If you ever need to sum up UNRAVELLING OLIVER by Liz Nugent in one word then mesmerising is it. It starts out with the serious assault of Alice by her husband Oliver Ryan and then steps back through the previous five decades, charting the events in Oliver’s life leading up to the assault. The narrative switches from Oliver to other people he has spent time with over the years, and it carefully and very cleverly builds a story of the real Oliver and why he is who he is, why he did what he did. There is also geographical variation with many of the pivotal events in their lives happening in France, whereas day to day life, and the crime occur in Ireland.
There’s a claustrophobic, intense feeling to this style of narrative, as Oliver’s facade is laid bare, carefully and forensically. In a style that’s almost deceptively gentle, there’s a deliberation to the way that friends and family all step up to tell their part of this man’s sorry story each in turn, each twisting the knife a further turn.

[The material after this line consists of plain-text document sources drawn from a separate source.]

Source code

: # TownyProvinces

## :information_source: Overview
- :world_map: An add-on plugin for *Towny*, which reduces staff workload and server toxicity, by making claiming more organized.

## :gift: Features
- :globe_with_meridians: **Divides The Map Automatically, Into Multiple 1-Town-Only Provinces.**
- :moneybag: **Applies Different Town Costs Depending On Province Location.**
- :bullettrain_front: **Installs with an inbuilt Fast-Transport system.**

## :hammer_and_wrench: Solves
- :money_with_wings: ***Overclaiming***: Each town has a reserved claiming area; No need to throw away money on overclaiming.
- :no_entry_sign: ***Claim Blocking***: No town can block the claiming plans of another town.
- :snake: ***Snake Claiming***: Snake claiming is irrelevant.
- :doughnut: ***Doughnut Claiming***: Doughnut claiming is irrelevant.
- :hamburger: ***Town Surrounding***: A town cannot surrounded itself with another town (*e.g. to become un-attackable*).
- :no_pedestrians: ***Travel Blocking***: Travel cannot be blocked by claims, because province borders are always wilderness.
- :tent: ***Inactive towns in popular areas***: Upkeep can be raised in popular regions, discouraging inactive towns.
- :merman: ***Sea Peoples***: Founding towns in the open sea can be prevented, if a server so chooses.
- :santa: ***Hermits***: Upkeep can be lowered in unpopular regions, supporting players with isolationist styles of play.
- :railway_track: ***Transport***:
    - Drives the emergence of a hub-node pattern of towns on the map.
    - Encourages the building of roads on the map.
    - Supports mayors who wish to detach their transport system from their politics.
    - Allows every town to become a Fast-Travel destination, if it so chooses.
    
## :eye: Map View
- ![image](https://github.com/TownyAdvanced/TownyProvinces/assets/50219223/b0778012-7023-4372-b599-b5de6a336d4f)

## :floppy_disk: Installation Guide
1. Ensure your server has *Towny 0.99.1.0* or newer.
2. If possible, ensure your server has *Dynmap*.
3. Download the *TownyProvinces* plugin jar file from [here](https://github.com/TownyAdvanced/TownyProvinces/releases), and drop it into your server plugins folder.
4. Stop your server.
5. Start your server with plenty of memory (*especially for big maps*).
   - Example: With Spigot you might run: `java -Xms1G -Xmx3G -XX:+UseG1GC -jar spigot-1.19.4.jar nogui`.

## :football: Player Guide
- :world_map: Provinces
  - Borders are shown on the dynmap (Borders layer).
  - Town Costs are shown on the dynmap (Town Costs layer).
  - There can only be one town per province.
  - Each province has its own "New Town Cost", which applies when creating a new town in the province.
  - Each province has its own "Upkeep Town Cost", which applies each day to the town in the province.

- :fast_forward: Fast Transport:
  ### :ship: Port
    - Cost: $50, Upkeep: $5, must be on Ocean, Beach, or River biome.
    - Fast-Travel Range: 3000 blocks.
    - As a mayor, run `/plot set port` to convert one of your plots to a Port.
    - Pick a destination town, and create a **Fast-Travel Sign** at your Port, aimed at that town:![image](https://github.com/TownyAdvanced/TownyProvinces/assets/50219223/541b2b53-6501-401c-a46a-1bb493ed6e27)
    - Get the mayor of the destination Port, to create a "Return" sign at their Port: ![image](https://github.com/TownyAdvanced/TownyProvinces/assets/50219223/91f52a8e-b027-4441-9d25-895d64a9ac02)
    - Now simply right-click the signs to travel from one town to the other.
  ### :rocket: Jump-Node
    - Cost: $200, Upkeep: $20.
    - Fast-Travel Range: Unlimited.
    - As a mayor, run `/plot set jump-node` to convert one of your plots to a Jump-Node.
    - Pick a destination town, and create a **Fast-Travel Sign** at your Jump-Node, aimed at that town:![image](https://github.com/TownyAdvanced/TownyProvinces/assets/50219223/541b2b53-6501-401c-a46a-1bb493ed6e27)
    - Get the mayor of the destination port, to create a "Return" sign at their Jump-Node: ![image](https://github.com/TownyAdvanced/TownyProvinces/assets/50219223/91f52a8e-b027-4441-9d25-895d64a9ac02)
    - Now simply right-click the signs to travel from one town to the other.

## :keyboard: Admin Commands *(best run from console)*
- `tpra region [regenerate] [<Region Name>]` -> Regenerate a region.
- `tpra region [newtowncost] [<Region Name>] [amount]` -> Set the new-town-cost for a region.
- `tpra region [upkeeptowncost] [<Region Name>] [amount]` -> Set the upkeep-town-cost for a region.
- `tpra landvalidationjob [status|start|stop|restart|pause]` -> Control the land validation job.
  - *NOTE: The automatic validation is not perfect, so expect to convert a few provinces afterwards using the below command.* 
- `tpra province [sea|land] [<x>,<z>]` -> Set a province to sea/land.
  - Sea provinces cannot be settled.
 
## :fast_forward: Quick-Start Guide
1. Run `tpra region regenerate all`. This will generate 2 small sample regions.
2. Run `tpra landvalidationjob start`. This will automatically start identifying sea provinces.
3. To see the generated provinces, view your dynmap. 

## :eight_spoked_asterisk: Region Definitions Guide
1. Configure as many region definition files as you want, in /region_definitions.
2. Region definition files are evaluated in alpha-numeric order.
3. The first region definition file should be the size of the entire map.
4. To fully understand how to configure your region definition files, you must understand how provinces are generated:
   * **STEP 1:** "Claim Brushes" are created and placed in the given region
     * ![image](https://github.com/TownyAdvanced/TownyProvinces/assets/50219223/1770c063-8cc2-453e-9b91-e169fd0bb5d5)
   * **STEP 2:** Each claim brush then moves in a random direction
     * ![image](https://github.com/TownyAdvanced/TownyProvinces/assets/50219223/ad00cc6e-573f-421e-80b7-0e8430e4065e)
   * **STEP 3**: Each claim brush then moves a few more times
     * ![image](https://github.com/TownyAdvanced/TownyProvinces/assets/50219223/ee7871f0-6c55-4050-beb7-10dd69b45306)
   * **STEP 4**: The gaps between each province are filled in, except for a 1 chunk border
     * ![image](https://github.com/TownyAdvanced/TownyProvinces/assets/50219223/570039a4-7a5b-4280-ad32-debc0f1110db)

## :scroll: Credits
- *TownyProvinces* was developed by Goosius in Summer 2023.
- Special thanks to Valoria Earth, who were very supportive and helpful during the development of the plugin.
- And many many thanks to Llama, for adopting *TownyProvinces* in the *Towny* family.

Not that Oliver does not deserve skewering. His assault on his wife, as described in the opening pages of the book is shocking, vicious and seemingly utterly without regret. The mesmerising manner in which Liz Nugent does that cannot be understated. The assured narrative, the way that the cast of characters become so real in such short sharp chapters, the sense that you’re being given an opportunity to understand that great question of crime fiction - why, in such detail, all combine to create something extremely satisfying in UNRAVELLING OLIVER.